**EXERCISE GOAL:**
If a line of the data below holds the string "article", copy it.

**STUDY MATERIAL:**
BEGIN
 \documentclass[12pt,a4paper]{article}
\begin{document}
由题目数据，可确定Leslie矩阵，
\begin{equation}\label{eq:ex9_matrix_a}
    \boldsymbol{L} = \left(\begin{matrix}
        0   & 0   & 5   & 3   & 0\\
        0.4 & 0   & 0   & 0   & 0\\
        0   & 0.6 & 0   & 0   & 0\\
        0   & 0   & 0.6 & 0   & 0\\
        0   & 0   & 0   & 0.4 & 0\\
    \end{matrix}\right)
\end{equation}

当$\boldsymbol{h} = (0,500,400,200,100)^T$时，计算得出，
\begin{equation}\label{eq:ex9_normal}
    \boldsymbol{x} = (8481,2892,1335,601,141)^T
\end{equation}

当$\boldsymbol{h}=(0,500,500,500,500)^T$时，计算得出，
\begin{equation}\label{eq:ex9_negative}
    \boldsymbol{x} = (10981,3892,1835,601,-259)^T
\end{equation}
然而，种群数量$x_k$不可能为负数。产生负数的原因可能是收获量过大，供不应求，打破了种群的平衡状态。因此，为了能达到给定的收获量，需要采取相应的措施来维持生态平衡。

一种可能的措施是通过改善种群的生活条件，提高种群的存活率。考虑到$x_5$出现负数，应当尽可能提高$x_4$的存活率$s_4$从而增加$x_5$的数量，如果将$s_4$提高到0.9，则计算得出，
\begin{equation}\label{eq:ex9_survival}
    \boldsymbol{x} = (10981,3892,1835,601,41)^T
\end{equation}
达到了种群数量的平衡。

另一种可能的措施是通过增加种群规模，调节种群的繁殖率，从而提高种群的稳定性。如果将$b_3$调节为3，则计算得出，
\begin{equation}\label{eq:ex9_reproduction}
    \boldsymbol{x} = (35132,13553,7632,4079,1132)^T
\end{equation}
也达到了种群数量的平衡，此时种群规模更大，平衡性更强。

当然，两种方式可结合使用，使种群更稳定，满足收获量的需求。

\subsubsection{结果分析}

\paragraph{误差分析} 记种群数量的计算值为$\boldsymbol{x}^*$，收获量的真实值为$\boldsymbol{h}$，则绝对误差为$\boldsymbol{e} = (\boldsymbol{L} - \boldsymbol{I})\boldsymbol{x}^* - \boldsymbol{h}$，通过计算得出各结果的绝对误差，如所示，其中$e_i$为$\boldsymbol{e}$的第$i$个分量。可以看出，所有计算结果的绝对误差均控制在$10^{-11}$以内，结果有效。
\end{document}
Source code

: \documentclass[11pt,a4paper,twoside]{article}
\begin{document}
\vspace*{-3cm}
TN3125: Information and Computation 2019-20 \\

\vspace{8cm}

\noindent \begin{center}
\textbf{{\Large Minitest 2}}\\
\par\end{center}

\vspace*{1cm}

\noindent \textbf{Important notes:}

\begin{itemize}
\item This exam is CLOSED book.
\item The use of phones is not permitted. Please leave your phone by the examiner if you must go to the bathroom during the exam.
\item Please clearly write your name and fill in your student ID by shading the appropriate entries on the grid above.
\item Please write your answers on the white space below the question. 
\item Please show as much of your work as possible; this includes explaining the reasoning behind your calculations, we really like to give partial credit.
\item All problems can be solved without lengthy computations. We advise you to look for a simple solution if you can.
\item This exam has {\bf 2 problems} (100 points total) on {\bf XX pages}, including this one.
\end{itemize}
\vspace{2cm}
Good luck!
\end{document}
END
BEGIN
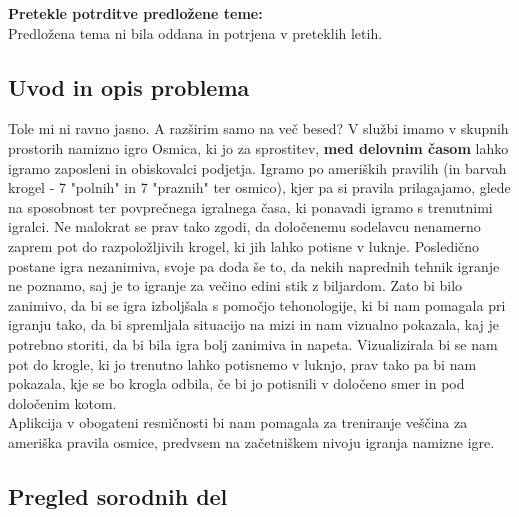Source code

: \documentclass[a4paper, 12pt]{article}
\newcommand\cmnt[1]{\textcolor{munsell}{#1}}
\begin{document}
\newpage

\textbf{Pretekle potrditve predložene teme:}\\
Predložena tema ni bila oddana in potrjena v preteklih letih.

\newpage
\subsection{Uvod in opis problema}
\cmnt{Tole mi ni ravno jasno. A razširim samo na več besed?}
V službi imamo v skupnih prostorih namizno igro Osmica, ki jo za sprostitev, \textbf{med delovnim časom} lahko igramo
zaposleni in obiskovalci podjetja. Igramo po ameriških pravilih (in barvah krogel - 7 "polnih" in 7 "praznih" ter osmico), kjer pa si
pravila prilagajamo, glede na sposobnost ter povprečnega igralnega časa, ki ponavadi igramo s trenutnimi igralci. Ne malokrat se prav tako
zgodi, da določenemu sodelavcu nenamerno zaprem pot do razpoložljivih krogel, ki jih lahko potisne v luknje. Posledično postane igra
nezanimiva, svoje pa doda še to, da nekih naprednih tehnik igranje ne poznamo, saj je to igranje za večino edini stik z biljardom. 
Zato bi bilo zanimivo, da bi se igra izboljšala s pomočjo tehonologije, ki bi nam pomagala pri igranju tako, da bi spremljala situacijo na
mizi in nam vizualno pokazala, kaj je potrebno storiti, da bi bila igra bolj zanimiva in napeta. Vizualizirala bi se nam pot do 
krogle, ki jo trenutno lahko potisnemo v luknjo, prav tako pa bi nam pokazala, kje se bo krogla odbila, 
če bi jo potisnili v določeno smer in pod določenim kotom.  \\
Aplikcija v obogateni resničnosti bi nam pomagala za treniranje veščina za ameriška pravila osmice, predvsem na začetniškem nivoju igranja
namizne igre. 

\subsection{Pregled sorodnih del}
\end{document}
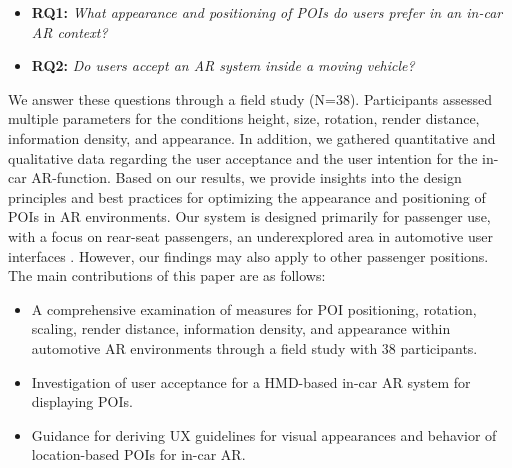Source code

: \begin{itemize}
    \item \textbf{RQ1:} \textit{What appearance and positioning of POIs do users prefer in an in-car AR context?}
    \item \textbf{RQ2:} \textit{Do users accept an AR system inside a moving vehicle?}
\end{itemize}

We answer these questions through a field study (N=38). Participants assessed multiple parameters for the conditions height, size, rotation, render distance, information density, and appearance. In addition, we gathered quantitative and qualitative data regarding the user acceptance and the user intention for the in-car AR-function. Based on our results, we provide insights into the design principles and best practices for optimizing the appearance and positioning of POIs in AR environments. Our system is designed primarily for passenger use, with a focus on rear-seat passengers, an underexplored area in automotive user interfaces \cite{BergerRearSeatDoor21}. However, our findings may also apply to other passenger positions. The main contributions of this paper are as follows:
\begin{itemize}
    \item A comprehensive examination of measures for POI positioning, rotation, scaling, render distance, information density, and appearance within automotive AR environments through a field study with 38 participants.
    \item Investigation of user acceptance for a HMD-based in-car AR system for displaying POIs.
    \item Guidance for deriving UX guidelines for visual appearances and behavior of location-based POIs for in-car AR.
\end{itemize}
END
BEGIN
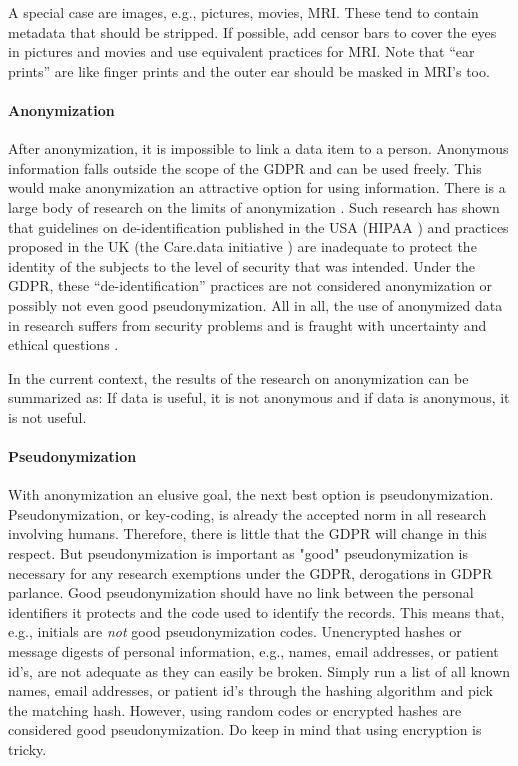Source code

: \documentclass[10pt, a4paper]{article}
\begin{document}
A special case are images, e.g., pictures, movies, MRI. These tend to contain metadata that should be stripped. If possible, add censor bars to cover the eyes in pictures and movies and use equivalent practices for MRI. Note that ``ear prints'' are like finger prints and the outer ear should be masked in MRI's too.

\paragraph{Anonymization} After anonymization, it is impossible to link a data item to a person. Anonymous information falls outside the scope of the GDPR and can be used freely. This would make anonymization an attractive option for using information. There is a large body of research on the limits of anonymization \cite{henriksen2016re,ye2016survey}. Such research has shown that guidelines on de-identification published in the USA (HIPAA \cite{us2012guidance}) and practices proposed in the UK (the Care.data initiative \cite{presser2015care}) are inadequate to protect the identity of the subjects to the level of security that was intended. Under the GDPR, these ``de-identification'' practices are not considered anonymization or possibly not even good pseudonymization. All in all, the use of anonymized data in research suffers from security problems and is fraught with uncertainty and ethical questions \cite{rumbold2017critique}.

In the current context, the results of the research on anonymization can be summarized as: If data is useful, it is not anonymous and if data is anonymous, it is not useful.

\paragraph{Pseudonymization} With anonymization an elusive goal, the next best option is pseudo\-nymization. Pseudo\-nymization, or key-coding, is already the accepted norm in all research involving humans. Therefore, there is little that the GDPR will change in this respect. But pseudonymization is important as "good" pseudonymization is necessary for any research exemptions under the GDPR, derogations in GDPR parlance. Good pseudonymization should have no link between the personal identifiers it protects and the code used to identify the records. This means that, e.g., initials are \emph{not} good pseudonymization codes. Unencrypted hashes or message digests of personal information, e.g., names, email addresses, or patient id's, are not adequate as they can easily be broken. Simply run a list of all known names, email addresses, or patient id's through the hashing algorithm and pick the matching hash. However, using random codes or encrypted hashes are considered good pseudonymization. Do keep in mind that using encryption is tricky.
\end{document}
END
**ANSWER TO THIS TASK:**
 \documentclass[12pt,a4paper]{article}
: \documentclass[11pt,a4paper,twoside]{article}
: \documentclass[a4paper, 12pt]{article}
: \documentclass[10pt, a4paper]{article}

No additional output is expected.